### [EXERCISE PROMPT]
Nothing but the lines holding the string "точке" should appear in the answer. Copy them from the entries.

:::::

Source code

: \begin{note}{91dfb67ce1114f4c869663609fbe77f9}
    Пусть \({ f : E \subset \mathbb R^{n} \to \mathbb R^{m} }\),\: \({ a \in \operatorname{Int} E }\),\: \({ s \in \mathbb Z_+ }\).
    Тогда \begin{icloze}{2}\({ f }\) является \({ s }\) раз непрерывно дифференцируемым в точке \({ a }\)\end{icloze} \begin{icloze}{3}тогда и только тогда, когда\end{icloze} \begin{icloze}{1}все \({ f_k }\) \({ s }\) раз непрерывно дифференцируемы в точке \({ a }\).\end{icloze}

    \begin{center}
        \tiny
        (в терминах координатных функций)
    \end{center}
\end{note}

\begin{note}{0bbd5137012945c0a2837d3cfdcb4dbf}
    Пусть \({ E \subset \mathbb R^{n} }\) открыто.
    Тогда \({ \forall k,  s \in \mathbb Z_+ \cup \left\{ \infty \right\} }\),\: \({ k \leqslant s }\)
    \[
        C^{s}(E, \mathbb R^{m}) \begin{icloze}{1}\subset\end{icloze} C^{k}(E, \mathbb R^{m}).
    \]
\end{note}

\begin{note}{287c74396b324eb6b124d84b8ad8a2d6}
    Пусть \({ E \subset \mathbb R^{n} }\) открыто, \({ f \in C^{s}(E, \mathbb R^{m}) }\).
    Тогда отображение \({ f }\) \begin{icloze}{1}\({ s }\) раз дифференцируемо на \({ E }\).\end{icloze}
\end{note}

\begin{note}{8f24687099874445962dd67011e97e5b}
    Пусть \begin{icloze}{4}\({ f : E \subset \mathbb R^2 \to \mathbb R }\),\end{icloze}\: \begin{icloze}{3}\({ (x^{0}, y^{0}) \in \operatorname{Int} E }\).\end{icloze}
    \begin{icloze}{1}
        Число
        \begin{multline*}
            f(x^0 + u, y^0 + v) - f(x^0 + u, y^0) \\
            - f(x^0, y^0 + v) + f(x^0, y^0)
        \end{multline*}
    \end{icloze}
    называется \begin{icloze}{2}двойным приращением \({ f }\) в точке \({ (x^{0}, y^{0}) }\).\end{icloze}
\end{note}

:::::

### [ANSWER BOX]
    Тогда \begin{icloze}{2}\({ f }\) является \({ s }\) раз непрерывно дифференцируемым в точке \({ a }\)\end{icloze} \begin{icloze}{3}тогда и только тогда, когда\end{icloze} \begin{icloze}{1}все \({ f_k }\) \({ s }\) раз непрерывно дифференцируемы в точке \({ a }\).\end{icloze}
    называется \begin{icloze}{2}двойным приращением \({ f }\) в точке \({ (x^{0}, y^{0}) }\).\end{icloze}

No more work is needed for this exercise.